<h1>Creator of Notebook: Shehryar Mallick</h1>
<h1>This notebook contains implementations to determine whether the individuals will leave a bank of a US bank</h1>

<h1>Data Preprocessing Stage</h1>

<h2>Exploratory Data Analysis to gain insights and Data Wrangling techniques</h2>
<h3> checking for unique values in a column
<h3> checking for null values in a column
<h3> checking for outliers in specific column
<h3> Encoding categorical columns using one hot encoding
<h3> Normalizing the data using MinMax Scaler
<h3> Binning the data columns with high cardinality

In [1]:
import pandas as pd

print('import successful')

In [2]:
df = pd.read_csv('../input/bank-customer-churn-prediction/Churn_Modelling.csv')
df.head(5)
print(df.shape)

In [3]:
### print out all of the column names and the contents in the dataset
col_names = df.columns
print(col_names,'\n#########################')
for i in col_names:
  print("Column : ",i)
  display(df[i].value_counts())
  print("#######################")

In [4]:
df.isnull().sum()

In [None]:
### from the initial analysis it seemed logical to drop cols:RowNumber, CustomerId, Surname
### moreover we have to create bin due to high cardinality and also identify any prevailing outliers of the columns: CreditScore, Age,Balance, EstimatedSalary
### the columns that need to be encoded are: Geography, Gender

<h3>Dropping columns that do not affect the data set

In [5]:
df = df.drop(columns=['RowNumber', 'CustomerId', 'Surname'])
df

<h3>Outlier Detection using
    <h4>Box plot technique
    <h4> Z score technique
<h3>Outlier removal by setting threshold

In [6]:
import seaborn as sns
import matplotlib.pyplot as plt

fig, axes = plt.subplots(2, 2,figsize=(16,16))

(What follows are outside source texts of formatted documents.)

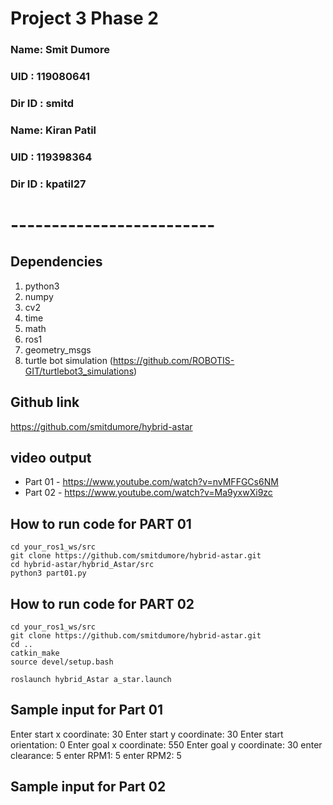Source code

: # Project 3 Phase 2

### Name:    Smit Dumore
### UID :    119080641
### Dir ID : smitd

### Name:    Kiran Patil
### UID :    119398364
### Dir ID : kpatil27
# -------------------------

## Dependencies
1. python3
2. numpy
3. cv2
4. time
5. math
6. ros1
7. geometry_msgs
8. turtle bot simulation (https://github.com/ROBOTIS-GIT/turtlebot3_simulations) 

## Github link
https://github.com/smitdumore/hybrid-astar

## video output
- Part 01 - https://www.youtube.com/watch?v=nvMFFGCs6NM
- Part 02 - https://www.youtube.com/watch?v=Ma9yxwXi9zc

## How to run code for PART 01
```
cd your_ros1_ws/src
git clone https://github.com/smitdumore/hybrid-astar.git
cd hybrid-astar/hybrid_Astar/src
python3 part01.py
```

## How to run code for PART 02
```
cd your_ros1_ws/src
git clone https://github.com/smitdumore/hybrid-astar.git
cd ..
catkin_make
source devel/setup.bash

roslaunch hybrid_Astar a_star.launch
```

## Sample input for Part 01

Enter start x coordinate: 30
Enter start y coordinate: 30
Enter start orientation: 0
Enter goal x coordinate: 550
Enter goal y coordinate: 30
enter clearance: 5
enter RPM1: 5
enter RPM2: 5

## Sample input for Part 02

sns.boxplot(df['CreditScore'], ax=axes[0,0]).set(title='CreditScore')
sns.boxplot(df['Age'], ax=axes[0,1]).set(title='Age')
sns.boxplot(df['EstimatedSalary'], ax=axes[1,0]).set(title='EstimatedSalary')
sns.boxplot(df['Balance'], ax=axes[1,1]).set(title='Balance')

In [7]:
### z score to detect outliers

from scipy import stats
import numpy as np
z = np.abs(stats.zscore(df[['CreditScore', 'Age','Balance', 'EstimatedSalary']]))
# print(z)    ###  to check the z score of the mentioned columns

threshold = 3
print(np.where(z > 3))

In [8]:
print(df.shape)
df= df[(z < 3).all(axis=1)]    ### we are now eliminating the rows that possess the outliers
print(df.shape)

<h2>Making copies of Data to explore variety of techniques

In [133]:
df_o = df.copy()   ### we will use this data for binning technique and without normalization
df_normal = df.copy() ### we will use this dataset with normalization using minmax scaler

In [134]:
import category_encoders as ce   #for importing the encoder
from sklearn.preprocessing import MinMaxScaler

df_normal['Gender'] = df_normal['Gender'].replace(['Male','Female'],[1,0])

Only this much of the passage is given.